The rapid advancements of digital technologies, as well as the progress and wide availability of digital cameras and sensors have resulted in a great increase of multimedia data production worldwide. This is also the case for multimedia data that describe the state of the environment, which include huge amounts of data streams from model systems, dedicated stations and amateur sensors, as well as visual environmental information, such as heatmaps and forest satellite images. In parallel, the success of citizen sciences and social networking tools has fostered the emergence of large and structured communities of nature observers (e.g. e-bird, xeno-canto, Tela Botanica, etc.), who started to produce outstanding collections of biodiversity multimedia records.
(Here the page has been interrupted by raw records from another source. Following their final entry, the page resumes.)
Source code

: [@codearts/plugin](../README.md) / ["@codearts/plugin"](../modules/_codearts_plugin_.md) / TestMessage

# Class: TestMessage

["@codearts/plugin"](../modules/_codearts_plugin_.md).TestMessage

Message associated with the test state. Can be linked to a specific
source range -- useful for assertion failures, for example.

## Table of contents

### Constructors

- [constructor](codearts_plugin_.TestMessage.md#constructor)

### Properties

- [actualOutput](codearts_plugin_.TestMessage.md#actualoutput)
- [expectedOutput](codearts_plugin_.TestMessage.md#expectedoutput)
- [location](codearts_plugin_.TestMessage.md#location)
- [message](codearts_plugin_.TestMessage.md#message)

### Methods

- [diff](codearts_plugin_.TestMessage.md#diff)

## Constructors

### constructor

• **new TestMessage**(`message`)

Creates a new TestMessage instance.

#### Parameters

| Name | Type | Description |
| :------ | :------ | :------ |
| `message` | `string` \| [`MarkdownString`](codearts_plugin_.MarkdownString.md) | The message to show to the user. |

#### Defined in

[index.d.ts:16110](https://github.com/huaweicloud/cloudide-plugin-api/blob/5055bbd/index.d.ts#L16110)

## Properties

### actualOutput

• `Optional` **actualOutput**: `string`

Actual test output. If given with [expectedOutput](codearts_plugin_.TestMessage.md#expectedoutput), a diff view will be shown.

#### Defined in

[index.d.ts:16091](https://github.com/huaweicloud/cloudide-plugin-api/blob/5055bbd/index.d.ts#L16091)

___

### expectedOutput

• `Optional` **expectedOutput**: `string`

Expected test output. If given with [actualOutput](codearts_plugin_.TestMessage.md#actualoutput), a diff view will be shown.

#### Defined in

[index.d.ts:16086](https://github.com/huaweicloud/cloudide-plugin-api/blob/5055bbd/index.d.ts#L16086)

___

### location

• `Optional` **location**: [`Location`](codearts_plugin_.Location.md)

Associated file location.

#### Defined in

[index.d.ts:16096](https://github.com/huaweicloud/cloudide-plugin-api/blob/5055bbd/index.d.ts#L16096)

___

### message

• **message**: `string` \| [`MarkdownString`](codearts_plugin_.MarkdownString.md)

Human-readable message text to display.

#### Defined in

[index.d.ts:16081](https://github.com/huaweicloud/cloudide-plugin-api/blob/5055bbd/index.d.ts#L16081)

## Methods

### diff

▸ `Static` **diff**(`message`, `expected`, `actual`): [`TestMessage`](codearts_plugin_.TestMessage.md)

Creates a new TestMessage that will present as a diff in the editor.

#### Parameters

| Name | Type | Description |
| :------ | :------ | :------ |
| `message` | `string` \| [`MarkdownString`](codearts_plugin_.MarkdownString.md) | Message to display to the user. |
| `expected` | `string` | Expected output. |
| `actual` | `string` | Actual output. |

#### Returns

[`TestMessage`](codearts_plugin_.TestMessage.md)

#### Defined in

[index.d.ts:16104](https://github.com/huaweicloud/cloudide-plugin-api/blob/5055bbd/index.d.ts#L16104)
Citizens have become increasingly aware of the important role that environmental data (e.g. weather forecast, air quality, life species distributions) play on health issues (e.g. allergies), as well as to a variety of other human  activities (e.g. agriculture, trip planning). In addition, such data are very important for environmental issues and phenomena, such as the greenhouse effect, the global warming and the climate change.

Therefore, there is an increasing need for the development of advanced techniques for analyzing, interpreting and aggregating environmental data provided in multimedia formats. This will allow for the generation of reliable measurements, as well as for the development of personalised applications that will take into account the state of the environment and the personal health conditions and preferences . In addition, we will be able to produce more accurate and timely knowledge of other living species, which is essential for a sustainable development of humanity and for biodiversity conservation.
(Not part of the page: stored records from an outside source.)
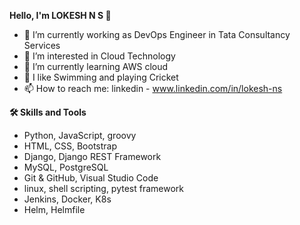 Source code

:**Hello, I'm LOKESH N S  👋**

- 💼 I’m currently working as DevOps Engineer in Tata Consultancy Services
- 👀 I’m interested in Cloud Technology
- 🌱 I’m currently learning AWS cloud
- 🚀 I like Swimming and playing Cricket
- 📫 How to reach me: linkedin - www.linkedin.com/in/lokesh-ns

**🛠  Skills and Tools**

- Python, JavaScript, groovy
- HTML, CSS, Bootstrap
- Django, Django REST Framework
- MySQL, PostgreSQL
- Git & GitHub, Visual Studio Code
- linux, shell scripting, pytest framework
- Jenkins, Docker, K8s
- Helm, Helmfile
Despite the fact that a large number of multimedia analysis techniques has been developed specifically for extracting events and behaviours in human-cantered and general purpose applications, such as sports, movies, surveillance, relatively little attention has been paid to the analysis, retrieval and interpretation of environmental information from multimedia content. Only very recent projects such as PESCaDO, Pl@ntNet and PASODOBLE have dealt with developing innovative services that take into account environmental information and investigated the extraction, fusion and semantic interpretation of the environmental information encoded in multimedia format such as weather, air quality, pollen forecasts or citizen’s multimedia records.